Most of the passengers were still asleep. The end stop, Howrah, was still a good couple of hours away. As he strolled his way to exit, Kamal saw just one man stand on the edge of the door. Good, he thought, no crowd, no rush. But, when he reached near the door, he saw there was someone ahead, a girl, the same girl who hadn't slept last night . She was trying to get off the train.

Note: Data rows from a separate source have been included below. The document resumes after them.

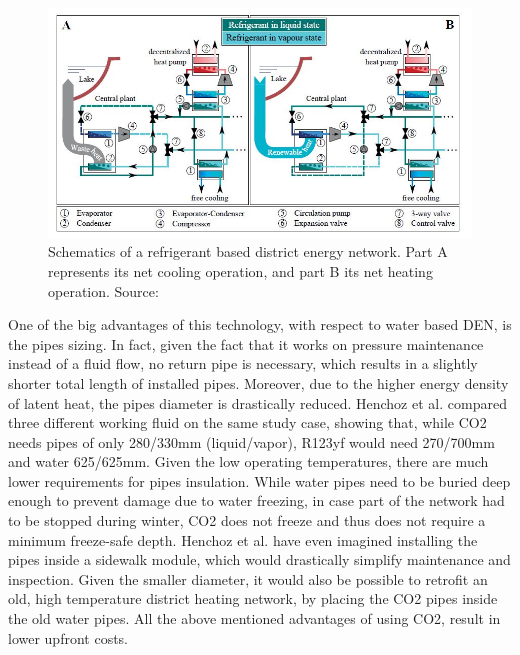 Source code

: \documentclass{article}
\begin{document}
\begin{figure}[h!]
\centering
\includegraphics[width=1\textwidth]{CO2schema.JPG}
\caption{Schematics of a refrigerant based district energy network. Part A represents its net cooling operation, and part B its net heating operation. Source: \cite{henchozPotentialRefrigerantBased}}
\label{fig:CO2schema}
\end{figure}

One of the big advantages of this technology, with respect to water based DEN, is the pipes sizing. In fact, given the fact that it works on pressure maintenance instead of a fluid flow, no return pipe is necessary, which results in a slightly shorter total length of installed pipes. Moreover, due to the higher energy density of latent heat, the pipes diameter is drastically reduced. Henchoz et al. \cite{henchozPotentialRefrigerantBased} compared three different working fluid on the same study case, showing that, while CO2 needs pipes of only 280/330mm (liquid/vapor), R123yf would need 270/700mm and water 625/625mm. Given the low operating temperatures, there are much lower requirements for pipes insulation. While water pipes need to be buried deep enough to prevent damage due to water freezing, in case part of the network had to be stopped during winter, CO2 does not freeze and thus does not require a minimum freeze-safe depth. Henchoz et al. have even imagined installing the pipes inside a sidewalk module, which would drastically simplify maintenance and inspection. Given the smaller diameter, it would also be possible to retrofit an old, high temperature district heating network, by placing the CO2 pipes inside the old water pipes. All the above mentioned advantages of using CO2, result in lower upfront costs. \\
\end{document}
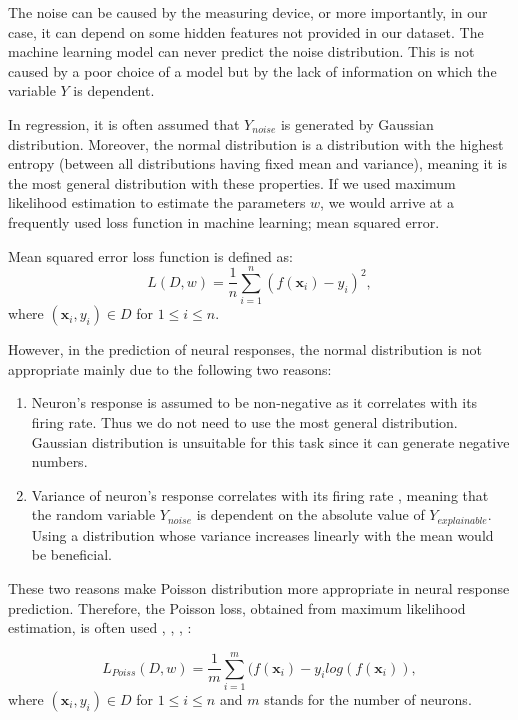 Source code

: The noise can be caused by the measuring device, or more importantly, in our case, it can depend on some hidden features not provided in our dataset. The machine learning model can never predict the noise distribution. This is not caused by a poor choice of a model but by the lack of information on which the variable $Y$ is dependent.

In regression, it is often assumed that $Y_{noise}$ is generated by Gaussian distribution. Moreover, the normal distribution is a distribution with the highest entropy (between all distributions having fixed mean and variance), meaning it is the most general distribution with these properties. If we used maximum likelihood estimation to estimate the parameters $w$, we would arrive at a frequently used loss function in machine learning; mean squared error.


\begin{defn}\label{def01:5}
	Mean squared error loss function is defined as:
	\begin{equation}
	L(D, w) = \frac{1}{n} \sum_{i=1}^n (f(\textbf{x}_i) - y_i)^2,
	\end{equation}
	where $(\textbf{x}_i, y_i) \in D$ for $1 \leq i \leq n$.
\end{defn}

However, in the prediction of neural responses, the normal distribution is not appropriate mainly due to the following two reasons:
\begin{enumerate}
	\item Neuron’s response is assumed to be non-negative as it correlates with its firing rate. Thus we do not need to use the most general distribution. Gaussian distribution is unsuitable for this task since it can generate negative numbers.
	\item Variance of neuron’s response correlates with its firing rate \citep{goris2014partitioning}, meaning that the random variable $Y_{noise}$ is dependent on the absolute value of $Y_{explainable}$. Using a distribution whose variance increases linearly with the mean would be beneficial.
\end{enumerate}


These two reasons make Poisson distribution more appropriate in neural response prediction. Therefore, the Poisson loss, obtained from maximum likelihood estimation, is often used \citep{cadena2019deep}, \citep{klindt2017neural}, \citep{sinz2018stimulus}, \citep{lurz2021generalization}:

\begin{defn}\label{def01:6}
	\begin{equation}
		L_{Poiss}(D, w) = \frac{1}{m} \sum_{i=1}^m (f(\textbf{x}_i) - y_i log(f(\textbf{x}_i)),
	\end{equation}
	where $(\textbf{x}_i, y_i) \in D$ for $1 \leq i \leq n$ and $m$ stands for the number of neurons.
\end{defn}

Some people, most likely her parents, had already gotten off and were stretching their hands out to her in a sort of helping gesture.
When Kamal peered over the shoulder of the man ahead he could see there was an all too apparent air of anxiety over their faces. At first, he failed to comprehend the matter, but, quite soon, he was in the know and it would be an eternal wish of his that he never knew anything.

Kamal saw the young girl, dressed in an all-pink salwar kurta, cling onto an iron rod beside the door, she was holding onto it as desperately as a troubled child holds onto her mother. Slowly, very slowly, she stretched a leg out so as to alight from the train, Kamal saw it was trembling, just like her hands were once they began to relax their grip over the rod. She shifted her body, slowly, towards the platform, her parents , now Kamal was quite sure of their identity, stood on the platform encouraging her , prodding her, her father saying " It's easy, dear. Very easy. Just a bit more! Just a bit! I am here! Your father is here!" , his hands gestured to lure her towards him. Alas! Just when her feet had almost touched the ground, she screamed and jerked back into the train.

She turned her face around and Kamal could see it. Kamal saw the horror that betook her, the fear that covered her face, the pain that forced her to shut her eyes, the tears that flew down her cheeks, the tremble that still rocked her hands and how she tried to stop it by biting on them. She knelt down, not leaving the rod, and began crying loudly.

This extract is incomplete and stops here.